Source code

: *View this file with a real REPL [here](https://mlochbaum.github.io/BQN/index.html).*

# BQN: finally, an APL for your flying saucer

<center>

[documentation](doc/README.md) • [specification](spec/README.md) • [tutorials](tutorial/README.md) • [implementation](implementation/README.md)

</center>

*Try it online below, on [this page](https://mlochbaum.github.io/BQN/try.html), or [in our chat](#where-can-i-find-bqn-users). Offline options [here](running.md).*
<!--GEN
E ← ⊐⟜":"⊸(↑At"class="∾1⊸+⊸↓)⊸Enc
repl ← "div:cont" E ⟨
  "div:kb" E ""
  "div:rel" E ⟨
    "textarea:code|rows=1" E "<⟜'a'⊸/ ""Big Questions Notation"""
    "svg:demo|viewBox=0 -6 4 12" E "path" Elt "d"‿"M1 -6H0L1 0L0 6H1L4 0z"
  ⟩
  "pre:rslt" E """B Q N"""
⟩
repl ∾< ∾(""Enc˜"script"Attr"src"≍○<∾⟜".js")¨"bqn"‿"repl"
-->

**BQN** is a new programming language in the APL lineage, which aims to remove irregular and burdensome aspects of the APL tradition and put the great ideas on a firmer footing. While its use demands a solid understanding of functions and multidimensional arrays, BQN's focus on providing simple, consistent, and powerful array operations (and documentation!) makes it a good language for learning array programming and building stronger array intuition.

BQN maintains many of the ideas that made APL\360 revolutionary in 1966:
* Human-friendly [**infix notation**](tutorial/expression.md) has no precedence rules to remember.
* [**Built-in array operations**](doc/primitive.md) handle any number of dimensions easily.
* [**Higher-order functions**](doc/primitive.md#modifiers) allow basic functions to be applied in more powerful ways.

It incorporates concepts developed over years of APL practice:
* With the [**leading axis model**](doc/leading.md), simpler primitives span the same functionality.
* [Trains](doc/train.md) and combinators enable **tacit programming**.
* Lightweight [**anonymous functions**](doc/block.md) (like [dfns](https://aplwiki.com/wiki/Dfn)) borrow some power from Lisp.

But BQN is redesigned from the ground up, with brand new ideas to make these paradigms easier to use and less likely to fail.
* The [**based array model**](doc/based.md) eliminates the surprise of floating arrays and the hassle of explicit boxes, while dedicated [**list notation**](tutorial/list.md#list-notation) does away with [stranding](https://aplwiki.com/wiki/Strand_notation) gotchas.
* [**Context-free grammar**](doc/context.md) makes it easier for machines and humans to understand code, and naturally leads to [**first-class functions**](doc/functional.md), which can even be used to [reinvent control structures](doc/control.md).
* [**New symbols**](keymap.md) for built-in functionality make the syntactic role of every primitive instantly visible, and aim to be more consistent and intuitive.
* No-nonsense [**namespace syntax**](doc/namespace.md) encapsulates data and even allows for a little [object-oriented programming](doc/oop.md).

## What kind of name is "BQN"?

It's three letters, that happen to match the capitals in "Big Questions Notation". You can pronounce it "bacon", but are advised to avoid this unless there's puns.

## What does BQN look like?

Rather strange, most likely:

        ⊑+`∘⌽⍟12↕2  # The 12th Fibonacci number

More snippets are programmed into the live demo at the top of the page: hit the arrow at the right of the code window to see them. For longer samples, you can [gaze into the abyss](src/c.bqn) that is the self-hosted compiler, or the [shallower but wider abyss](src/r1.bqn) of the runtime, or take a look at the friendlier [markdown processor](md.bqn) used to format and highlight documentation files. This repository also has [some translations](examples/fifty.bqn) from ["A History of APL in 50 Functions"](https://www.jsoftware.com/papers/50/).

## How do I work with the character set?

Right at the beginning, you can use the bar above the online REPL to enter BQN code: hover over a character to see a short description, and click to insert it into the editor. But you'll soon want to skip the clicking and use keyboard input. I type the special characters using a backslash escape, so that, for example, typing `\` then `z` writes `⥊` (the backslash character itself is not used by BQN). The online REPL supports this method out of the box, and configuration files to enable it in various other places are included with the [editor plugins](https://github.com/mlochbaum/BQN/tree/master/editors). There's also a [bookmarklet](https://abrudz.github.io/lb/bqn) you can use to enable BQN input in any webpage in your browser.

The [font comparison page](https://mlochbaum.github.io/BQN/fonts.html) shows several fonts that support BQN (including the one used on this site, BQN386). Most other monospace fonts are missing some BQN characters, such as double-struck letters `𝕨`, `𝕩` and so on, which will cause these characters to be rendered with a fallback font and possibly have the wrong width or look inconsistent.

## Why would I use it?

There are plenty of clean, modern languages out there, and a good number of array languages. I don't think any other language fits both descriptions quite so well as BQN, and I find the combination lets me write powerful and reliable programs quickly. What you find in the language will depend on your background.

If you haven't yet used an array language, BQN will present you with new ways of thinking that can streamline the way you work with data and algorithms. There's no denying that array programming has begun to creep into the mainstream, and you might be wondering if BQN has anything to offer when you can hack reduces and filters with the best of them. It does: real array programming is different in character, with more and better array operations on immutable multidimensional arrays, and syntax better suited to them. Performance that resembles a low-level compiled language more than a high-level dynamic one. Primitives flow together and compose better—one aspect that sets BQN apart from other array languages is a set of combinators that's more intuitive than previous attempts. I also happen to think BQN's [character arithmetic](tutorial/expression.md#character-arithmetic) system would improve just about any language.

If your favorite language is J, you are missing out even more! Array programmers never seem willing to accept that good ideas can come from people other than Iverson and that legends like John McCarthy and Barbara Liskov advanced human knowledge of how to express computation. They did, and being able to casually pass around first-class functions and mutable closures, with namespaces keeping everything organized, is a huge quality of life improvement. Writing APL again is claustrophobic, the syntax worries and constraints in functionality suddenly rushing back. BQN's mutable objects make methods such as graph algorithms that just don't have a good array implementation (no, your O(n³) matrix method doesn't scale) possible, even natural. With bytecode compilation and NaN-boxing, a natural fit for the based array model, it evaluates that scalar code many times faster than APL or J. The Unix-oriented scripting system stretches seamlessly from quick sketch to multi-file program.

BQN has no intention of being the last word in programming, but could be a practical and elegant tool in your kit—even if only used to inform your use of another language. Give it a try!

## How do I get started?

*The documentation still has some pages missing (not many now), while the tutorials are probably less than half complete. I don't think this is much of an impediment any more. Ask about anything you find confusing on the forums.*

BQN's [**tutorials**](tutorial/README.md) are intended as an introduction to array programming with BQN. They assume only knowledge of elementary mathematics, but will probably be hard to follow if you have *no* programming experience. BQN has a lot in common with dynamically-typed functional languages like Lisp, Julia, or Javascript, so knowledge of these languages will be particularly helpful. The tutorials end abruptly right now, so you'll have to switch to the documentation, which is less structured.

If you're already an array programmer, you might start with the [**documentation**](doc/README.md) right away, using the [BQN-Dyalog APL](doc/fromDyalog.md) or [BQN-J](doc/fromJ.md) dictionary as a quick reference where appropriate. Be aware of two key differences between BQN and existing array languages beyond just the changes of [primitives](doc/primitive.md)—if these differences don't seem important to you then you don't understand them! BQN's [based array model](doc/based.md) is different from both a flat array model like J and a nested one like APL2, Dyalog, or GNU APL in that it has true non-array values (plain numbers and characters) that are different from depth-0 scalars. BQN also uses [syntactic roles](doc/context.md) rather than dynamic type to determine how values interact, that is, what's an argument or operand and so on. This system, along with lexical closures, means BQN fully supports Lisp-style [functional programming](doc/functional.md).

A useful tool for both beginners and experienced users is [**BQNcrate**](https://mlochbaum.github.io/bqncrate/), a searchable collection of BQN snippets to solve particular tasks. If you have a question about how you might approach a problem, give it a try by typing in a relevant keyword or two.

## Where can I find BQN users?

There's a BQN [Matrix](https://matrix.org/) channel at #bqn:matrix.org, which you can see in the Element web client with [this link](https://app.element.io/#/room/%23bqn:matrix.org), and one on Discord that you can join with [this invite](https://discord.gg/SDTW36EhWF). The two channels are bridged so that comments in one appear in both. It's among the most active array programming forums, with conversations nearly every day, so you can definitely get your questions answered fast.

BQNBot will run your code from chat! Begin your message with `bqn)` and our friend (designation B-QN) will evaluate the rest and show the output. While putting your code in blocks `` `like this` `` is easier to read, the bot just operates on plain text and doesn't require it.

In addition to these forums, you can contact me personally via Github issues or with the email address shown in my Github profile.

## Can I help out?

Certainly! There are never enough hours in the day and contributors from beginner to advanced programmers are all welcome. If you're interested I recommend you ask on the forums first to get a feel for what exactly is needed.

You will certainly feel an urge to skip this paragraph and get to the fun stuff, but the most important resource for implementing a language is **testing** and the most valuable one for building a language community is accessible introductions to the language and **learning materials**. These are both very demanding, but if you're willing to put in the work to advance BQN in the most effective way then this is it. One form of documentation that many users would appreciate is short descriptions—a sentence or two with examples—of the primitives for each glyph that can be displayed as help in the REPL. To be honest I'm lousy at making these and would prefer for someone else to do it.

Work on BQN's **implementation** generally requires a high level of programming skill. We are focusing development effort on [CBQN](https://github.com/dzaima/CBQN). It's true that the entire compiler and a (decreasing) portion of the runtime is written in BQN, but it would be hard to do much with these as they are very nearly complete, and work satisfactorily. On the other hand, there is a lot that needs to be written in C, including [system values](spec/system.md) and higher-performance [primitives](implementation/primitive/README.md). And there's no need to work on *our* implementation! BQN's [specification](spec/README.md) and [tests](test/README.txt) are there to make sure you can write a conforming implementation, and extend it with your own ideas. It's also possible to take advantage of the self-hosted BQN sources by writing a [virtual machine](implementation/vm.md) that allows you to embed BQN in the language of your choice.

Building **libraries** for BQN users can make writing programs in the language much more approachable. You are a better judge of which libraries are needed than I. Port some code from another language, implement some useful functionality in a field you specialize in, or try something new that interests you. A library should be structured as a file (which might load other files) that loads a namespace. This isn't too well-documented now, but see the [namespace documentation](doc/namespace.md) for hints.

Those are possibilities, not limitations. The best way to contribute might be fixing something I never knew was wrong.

◆ ◆ ◆ ◆ ◆ ◆ ◆

**Your goal:** When the line with "BQNBot will run" is reached in the data above, begin copying, and stop after the line with "You will certainly"; copy each line exactly, both ends included.

**Solution to this exercise:**
BQNBot will run your code from chat! Begin your message with `bqn)` and our friend (designation B-QN) will evaluate the rest and show the output. While putting your code in blocks `` `like this` `` is easier to read, the bot just operates on plain text and doesn't require it.

In addition to these forums, you can contact me personally via Github issues or with the email address shown in my Github profile.

## Can I help out?

Certainly! There are never enough hours in the day and contributors from beginner to advanced programmers are all welcome. If you're interested I recommend you ask on the forums first to get a feel for what exactly is needed.

You will certainly feel an urge to skip this paragraph and get to the fun stuff, but the most important resource for implementing a language is **testing** and the most valuable one for building a language community is accessible introductions to the language and **learning materials**. These are both very demanding, but if you're willing to put in the work to advance BQN in the most effective way then this is it. One form of documentation that many users would appreciate is short descriptions—a sentence or two with examples—of the primitives for each glyph that can be displayed as help in the REPL. To be honest I'm lousy at making these and would prefer for someone else to do it.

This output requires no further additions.